▶ _ABOUT THIS EXERCISE_: Every entry must be output exactly as it was written.

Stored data
BEGIN
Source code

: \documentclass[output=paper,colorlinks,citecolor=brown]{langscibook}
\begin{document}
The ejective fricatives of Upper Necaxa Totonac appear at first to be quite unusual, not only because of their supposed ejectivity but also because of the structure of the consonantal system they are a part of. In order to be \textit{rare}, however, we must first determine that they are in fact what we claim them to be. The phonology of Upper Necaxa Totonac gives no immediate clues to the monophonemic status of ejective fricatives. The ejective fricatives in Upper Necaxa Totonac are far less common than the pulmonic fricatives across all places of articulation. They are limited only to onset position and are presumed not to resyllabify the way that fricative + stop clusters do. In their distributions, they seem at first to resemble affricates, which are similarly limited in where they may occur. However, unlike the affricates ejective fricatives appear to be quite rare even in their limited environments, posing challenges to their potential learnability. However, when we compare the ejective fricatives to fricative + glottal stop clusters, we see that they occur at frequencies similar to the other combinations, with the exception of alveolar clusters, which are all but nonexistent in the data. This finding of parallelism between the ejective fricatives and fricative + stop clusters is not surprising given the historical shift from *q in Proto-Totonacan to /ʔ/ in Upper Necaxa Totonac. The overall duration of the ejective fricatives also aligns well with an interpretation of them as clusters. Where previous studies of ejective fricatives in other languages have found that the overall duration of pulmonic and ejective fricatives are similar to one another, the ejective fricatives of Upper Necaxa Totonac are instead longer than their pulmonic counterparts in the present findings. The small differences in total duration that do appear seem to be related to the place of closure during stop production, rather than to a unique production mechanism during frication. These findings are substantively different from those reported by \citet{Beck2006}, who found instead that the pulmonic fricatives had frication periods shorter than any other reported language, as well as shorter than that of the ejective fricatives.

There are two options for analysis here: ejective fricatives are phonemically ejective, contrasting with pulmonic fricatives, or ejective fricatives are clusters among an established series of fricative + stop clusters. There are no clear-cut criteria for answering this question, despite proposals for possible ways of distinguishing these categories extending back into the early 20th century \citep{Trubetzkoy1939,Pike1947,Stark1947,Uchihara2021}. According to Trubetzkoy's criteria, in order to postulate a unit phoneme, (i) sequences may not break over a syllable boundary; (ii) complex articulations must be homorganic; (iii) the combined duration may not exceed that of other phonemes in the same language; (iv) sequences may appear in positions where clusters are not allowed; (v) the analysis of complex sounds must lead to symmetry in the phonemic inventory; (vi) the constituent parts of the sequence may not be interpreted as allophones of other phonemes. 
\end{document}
END
▶ _ANSWER FOR THE TASK_:
Source code

: \documentclass[output=paper,colorlinks,citecolor=brown]{langscibook}
\begin{document}
The ejective fricatives of Upper Necaxa Totonac appear at first to be quite unusual, not only because of their supposed ejectivity but also because of the structure of the consonantal system they are a part of. In order to be \textit{rare}, however, we must first determine that they are in fact what we claim them to be. The phonology of Upper Necaxa Totonac gives no immediate clues to the monophonemic status of ejective fricatives. The ejective fricatives in Upper Necaxa Totonac are far less common than the pulmonic fricatives across all places of articulation. They are limited only to onset position and are presumed not to resyllabify the way that fricative + stop clusters do. In their distributions, they seem at first to resemble affricates, which are similarly limited in where they may occur. However, unlike the affricates ejective fricatives appear to be quite rare even in their limited environments, posing challenges to their potential learnability. However, when we compare the ejective fricatives to fricative + glottal stop clusters, we see that they occur at frequencies similar to the other combinations, with the exception of alveolar clusters, which are all but nonexistent in the data. This finding of parallelism between the ejective fricatives and fricative + stop clusters is not surprising given the historical shift from *q in Proto-Totonacan to /ʔ/ in Upper Necaxa Totonac. The overall duration of the ejective fricatives also aligns well with an interpretation of them as clusters. Where previous studies of ejective fricatives in other languages have found that the overall duration of pulmonic and ejective fricatives are similar to one another, the ejective fricatives of Upper Necaxa Totonac are instead longer than their pulmonic counterparts in the present findings. The small differences in total duration that do appear seem to be related to the place of closure during stop production, rather than to a unique production mechanism during frication. These findings are substantively different from those reported by \citet{Beck2006}, who found instead that the pulmonic fricatives had frication periods shorter than any other reported language, as well as shorter than that of the ejective fricatives.

There are two options for analysis here: ejective fricatives are phonemically ejective, contrasting with pulmonic fricatives, or ejective fricatives are clusters among an established series of fricative + stop clusters. There are no clear-cut criteria for answering this question, despite proposals for possible ways of distinguishing these categories extending back into the early 20th century \citep{Trubetzkoy1939,Pike1947,Stark1947,Uchihara2021}. According to Trubetzkoy's criteria, in order to postulate a unit phoneme, (i) sequences may not break over a syllable boundary; (ii) complex articulations must be homorganic; (iii) the combined duration may not exceed that of other phonemes in the same language; (iv) sequences may appear in positions where clusters are not allowed; (v) the analysis of complex sounds must lead to symmetry in the phonemic inventory; (vi) the constituent parts of the sequence may not be interpreted as allophones of other phonemes. 
\end{document}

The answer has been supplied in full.